• Task goal:
Of the lines listed below, return exactly those that run from the line containing "Phase speed ($c$)" through the line containing "Water Wave Equations", both included.

Saved data entries:
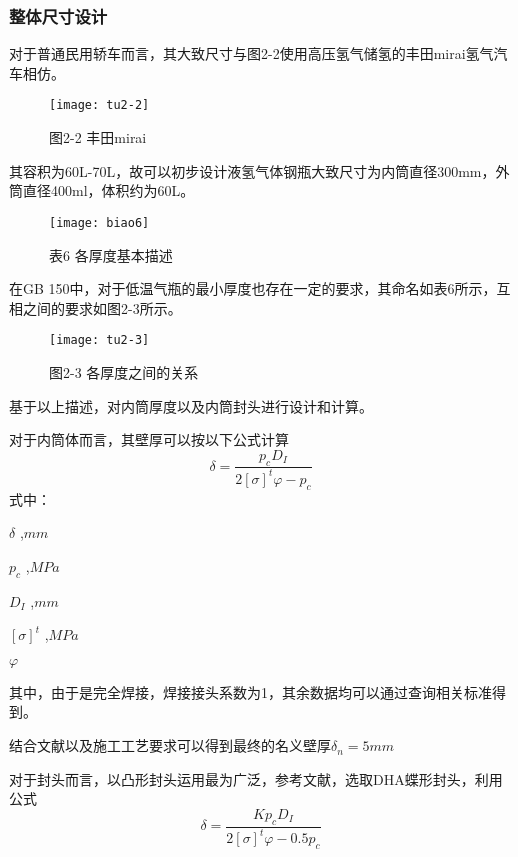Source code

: \documentclass[UTF8,a4paper]{ctexart}
\newcommand{\upcite}[1]{\textsuperscript{\textsuperscript{\cite{#1}}}}
\begin{document}
	\subsubsection{整体尺寸设计}
	对于普通民用轿车而言，其大致尺寸与图2-2使用高压氢气储氢的丰田mirai氢气汽车相仿。
	
	\begin{figure}[H]
		\centering
		\texttt{[image: tu2-2]}
		\caption*{图2-2 丰田mirai}
		\label{fig:tu2-2}
	\end{figure}
	
	
	其容积为60L-70L，故可以初步设计液氢气体钢瓶大致尺寸为内筒直径300mm，外筒直径400ml，体积约为60L。
	
	\begin{figure}[H]
		\centering
		\texttt{[image: biao6]}
		\caption*{表6 各厚度基本描述}
		\label{fig:biao6}
	\end{figure}
	
	
	在GB 150中，对于低温气瓶的最小厚度也存在一定的要求，其命名如表6所示，互相之间的要求如图2-3所示\upcite{ref10}。
	
	\begin{figure}[H]
		\centering
		\texttt{[image: tu2-3]}
		\caption*{图2-3 各厚度之间的关系}
		\label{fig:tu2-3}
	\end{figure}
	
	
	基于以上描述，对内筒厚度以及内筒封头进行设计和计算。
	
	对于内筒体而言，其壁厚可以按以下公式计算
	\begin{equation*}
	\delta=\dfrac{p_{c}D_{I}}{2[\sigma]^{t}\varphi-p_{c}}
	\end{equation*}
	式中：
	
	$\delta$ ,$mm$
	
	$p_{c}$ ,$MPa$
	
	$D_{I}$ ,$mm$
	
	$[\sigma]^{t}$ ,$MPa$
	
	$\varphi$ 
	
	其中，由于是完全焊接，焊接接头系数为1，其余数据均可以通过查询相关标准得到。
	
	结合文献\upcite{ref11}以及施工工艺要求可以得到最终的名义壁厚$\delta_{n}=5mm$
	
	对于封头而言，以凸形封头运用最为广泛，参考文献，选取DHA蝶形封头，利用公式
	\begin{equation*}
	\delta=\dfrac{Kp_{c}D_{I}}{2[\sigma]^{t}\varphi-0.5p_{c}}
	\end{equation*}
	
\end{document}
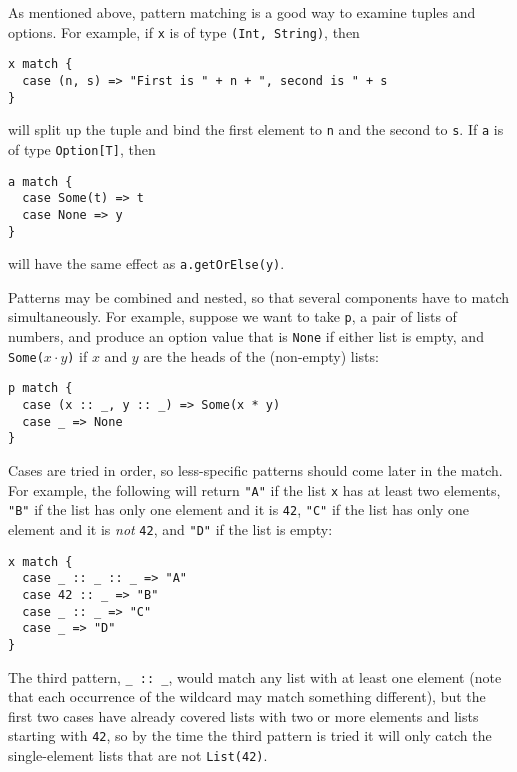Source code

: As mentioned above, pattern matching is a good way to examine tuples and options. For example, if \texttt{x} is of type \texttt{(Int, String)}, then
\begin{verbatim}
x match {
  case (n, s) => "First is " + n + ", second is " + s
}
\end{verbatim}
will split up the tuple and bind the first element to \texttt{n} and the second to \texttt{s}. If \texttt{a} is of type \texttt{Option[T]}, then
\begin{verbatim}
a match {
  case Some(t) => t
  case None => y
}
\end{verbatim}
will have the same effect as \texttt{a.getOrElse(y)}.

Patterns may be combined and nested, so that several components have to match simultaneously. For example, suppose we want to take \texttt{p}, a pair of lists of numbers, and produce an option value that is \texttt{None} if either list is empty, and \texttt{Some($x\cdot y$)} if $x$ and $y$ are the heads of the (non-empty) lists:
\begin{verbatim}
p match {
  case (x :: _, y :: _) => Some(x * y)
  case _ => None
}
\end{verbatim}
Cases are tried in order, so less-specific patterns should come later in the match. For example, the following will return \verb|"A"| if the list \texttt{x} has at least two elements, \verb|"B"| if the list has only one element and it is \texttt{42}, \verb|"C"| if the list has only one element and it is \emph{not} \texttt{42}, and \verb|"D"| if the list is empty:
\begin{verbatim}
x match {
  case _ :: _ :: _ => "A"
  case 42 :: _ => "B"
  case _ :: _ => "C"
  case _ => "D"
}
\end{verbatim}
The third pattern, \verb|_ :: _|, would match any list with at least one element (note that each occurrence of the wildcard may match something different), but the first two cases have already covered lists with two or more elements and lists starting with \texttt{42}, so by the time the third pattern is tried it will only catch the single-element lists that are not \texttt{List(42)}.

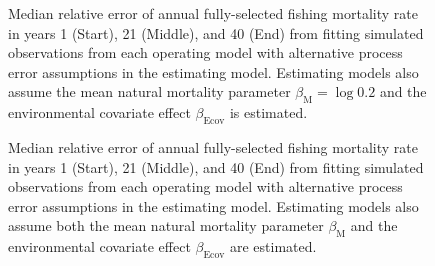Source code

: \documentclass[
  12pt,
]{article}
\begin{document}
\begin{landscape}
\begin{figure}
\caption{Median relative error of annual fully-selected fishing mortality rate in years 1 (Start), 21 (Middle), and 40 (End) from fitting simulated observations from each operating model with alternative process error assumptions in the estimating model. Estimating models also assume the mean natural mortality parameter $\beta_\text{M} = \log 0.2$ and the environmental covariate effect $\beta_\text{Ecov}$ is estimated.}\label{F_bias_M_fixed_beta_estimated}
\begin{center}
\end{center}
\end{figure}
\end{landscape}

\begin{landscape}
\begin{figure}
\caption{Median relative error of annual fully-selected fishing mortality rate in years 1 (Start), 21 (Middle), and 40 (End) from fitting simulated observations from each operating model with alternative process error assumptions in the estimating model. Estimating models also assume both the mean natural mortality parameter $\beta_\text{M}$ and the environmental covariate effect $\beta_\text{Ecov}$ are estimated.}\label{F_bias_M_estimated_beta_estimated}
\begin{center}
\end{center}
\end{figure}
\end{landscape}
\end{document}
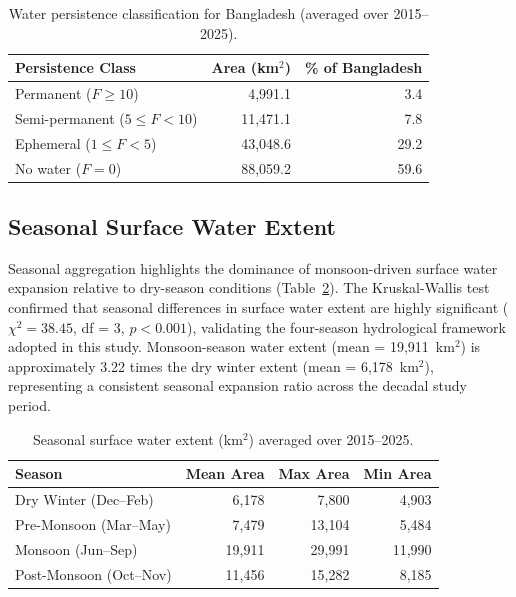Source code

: \documentclass[fleqn,10pt]{article}
\begin{document}
\begin{table}[H]
\centering
\caption{Water persistence classification for Bangladesh (averaged over 2015--2025).}
\label{tab:persistence}
\begin{tabular}{lrr}
\toprule
\textbf{Persistence Class} & \textbf{Area (km$^{2}$)} & \textbf{\% of Bangladesh} \\
\midrule
Permanent ($F \geq 10$)         & 4,991.1 & 3.4 \\
Semi-permanent ($5 \leq F < 10$) & 11,471.1  & 7.8  \\
Ephemeral ($1 \leq F < 5$)      & 43,048.6 & 29.2 \\
No water ($F = 0$)              & 88,059.2 & 59.6 \\
\bottomrule
\end{tabular}
\end{table}



\subsection{Seasonal Surface Water Extent}

Seasonal aggregation highlights the dominance of monsoon-driven surface water expansion relative to dry-season conditions (Table~\ref{tab:seasonal}). The Kruskal-Wallis test confirmed that seasonal differences in surface water extent are highly significant ($\chi^2 = 38.45$, df = 3, $p < 0.001$), validating the four-season hydrological framework adopted in this study. Monsoon-season water extent (mean = 19,911~km$^2$) is approximately 3.22 times the dry winter extent (mean = 6,178~km$^2$), representing a consistent seasonal expansion ratio across the decadal study period.

\begin{table}[H]
\centering
\caption{Seasonal surface water extent (km$^{2}$) averaged over 2015--2025.}
\label{tab:seasonal}
\begin{tabular}{lrrr}
\toprule
\textbf{Season} & \textbf{Mean Area} & \textbf{Max Area} & \textbf{Min Area} \\
\midrule
Dry Winter (Dec--Feb)     & 6,178 & 7,800 & 4,903 \\
Pre-Monsoon (Mar--May)    & 7,479 & 13,104 & 5,484 \\
Monsoon (Jun--Sep)        & 19,911 & 29,991 & 11,990 \\
Post-Monsoon (Oct--Nov)   & 11,456 & 15,282 & 8,185 \\
\bottomrule
\end{tabular}
\end{table}
\end{document}
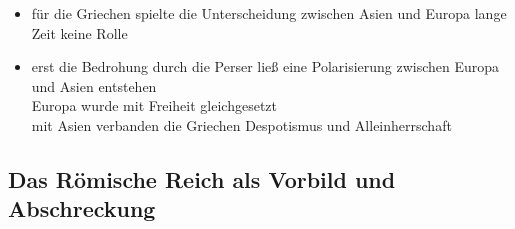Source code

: \documentclass[11pt,a4paper]{article}
\begin{document}
\begin{itemize}
\item für die Griechen spielte die Unterscheidung zwischen Asien und Europa lange Zeit keine Rolle
\item erst die Bedrohung durch die Perser ließ eine Polarisierung zwischen Europa und Asien entstehen\\
 Europa wurde mit Freiheit gleichgesetzt\\
 mit Asien verbanden die Griechen Despotismus und Alleinherrschaft
\end{itemize}


\subsection*{\textsf{Das Römische Reich als Vorbild und Abschreckung}}
\end{document}

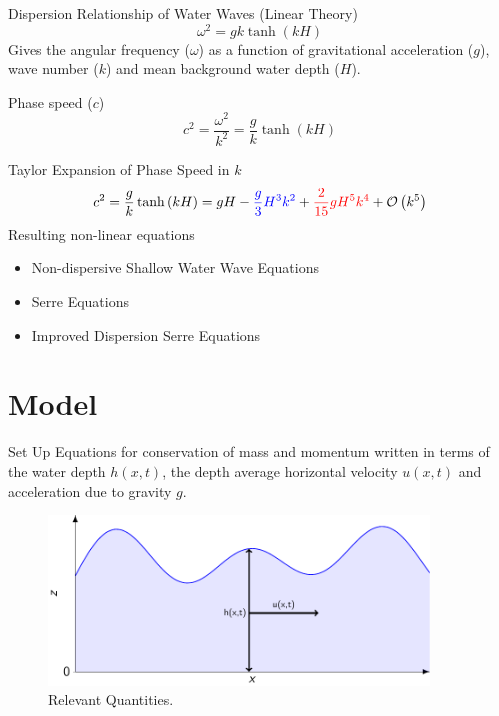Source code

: \documentclass[pdf]{beamer}
\begin{document}
\begin{frame}{Dispersion Relationship of Water Waves (Linear Theory)}
\[\omega^2 = g k \tanh\left(kH\right) \]
Gives the angular frequency ($\omega$) as a function of gravitational acceleration ($g$), wave number ($k$) and mean background water depth ($H$). 

\bigskip
Phase speed ($c$)
\[c^2 = \frac{\omega^2}{k^2} = \frac{g}{k} \tanh\left(kH\right) \]
\end{frame}

\begin{frame}{Taylor Expansion of Phase Speed in $k$}
\[c^2  = \frac{g}{k} \tanh\left(kH\right) = gH - {\color{blue}\frac{g}{3} H^3 k^2} + {\color{red}\frac{2}{15} g H^5 k^4} + \mathcal{O}\left(k^5\right) \]
\pause
Resulting non-linear equations
\begin{itemize}
	\item Non-dispersive Shallow Water Wave Equations
	\item \color{blue} Serre Equations
	\item \color{red} Improved Dispersion Serre Equations
\end{itemize}
\end{frame}


\section{Model}
\begin{frame}{Set Up}
Equations for conservation of mass and momentum written in terms of the water depth $h(x,t)$, the depth average horizontal velocity $u(x,t)$ and acceleration due to gravity $g$.
\begin{figure}
	\centering
	\includegraphics[width=0.9\textwidth]{./Pics/Tex/Explanatory/Setupplot/Waves.pdf}
	\caption{Relevant Quantities.}
\end{figure}
\end{frame}
\end{document}
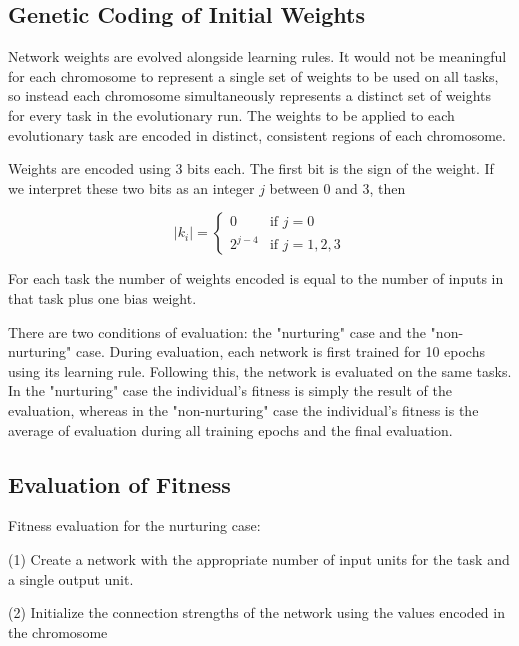 \documentclass[master]{outhesis}
\begin{document}
\subsection{Genetic Coding of Initial Weights}

Network weights are evolved alongside learning rules. It would not be meaningful for each chromosome to represent a single set of weights to be used on all tasks, so instead each chromosome simultaneously represents a distinct set of weights for every task in the evolutionary run. The weights to be applied to each evolutionary task are encoded in distinct, consistent regions of each chromosome. 

\newcommand{\bitsperweight}{3}
\newcommand{\jlen}{2}
\newcommand{\jmin}{0}
\newcommand{\jmax}{3}
\newcommand{\exponentshift}{4}

Weights are encoded using 3 bits each. The first bit is the sign of the weight. If we interpret these two bits as an integer $j$ between 0 and 3, then

\[
	|k_i|=
	\begin{cases}
		0 & \text{if $j = 0$}\\
		2^{j-4} & \text{if $j = 1, 2, 3$}
	\end{cases}
\]

For each task the number of weights encoded is equal to the number of inputs in that task plus one bias weight.

There are two conditions of evaluation: the "nurturing" case and the "non-nurturing" case. During evaluation, each network is first trained for 10 epochs using its learning rule. Following this, the network is evaluated on the same tasks. In the "nurturing" case the individual's fitness is simply the result of the evaluation, whereas in the "non-nurturing" case the individual's fitness is the average of evaluation during all training epochs and the final evaluation.

\subsection{Evaluation of Fitness}

Fitness evaluation for the nurturing case:

(1) Create a network with the appropriate number of input units for the task and a single output unit.

(2) Initialize the connection strengths of the network using the values encoded in the chromosome
\end{document}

• Answer to this problem:
Phase speed ($c$)
\[c^2 = \frac{\omega^2}{k^2} = \frac{g}{k} \tanh\left(kH\right) \]
\end{frame}

\begin{frame}{Taylor Expansion of Phase Speed in $k$}
\[c^2  = \frac{g}{k} \tanh\left(kH\right) = gH - {\color{blue}\frac{g}{3} H^3 k^2} + {\color{red}\frac{2}{15} g H^5 k^4} + \mathcal{O}\left(k^5\right) \]
\pause
Resulting non-linear equations
\begin{itemize}
	\item Non-dispersive Shallow Water Wave Equations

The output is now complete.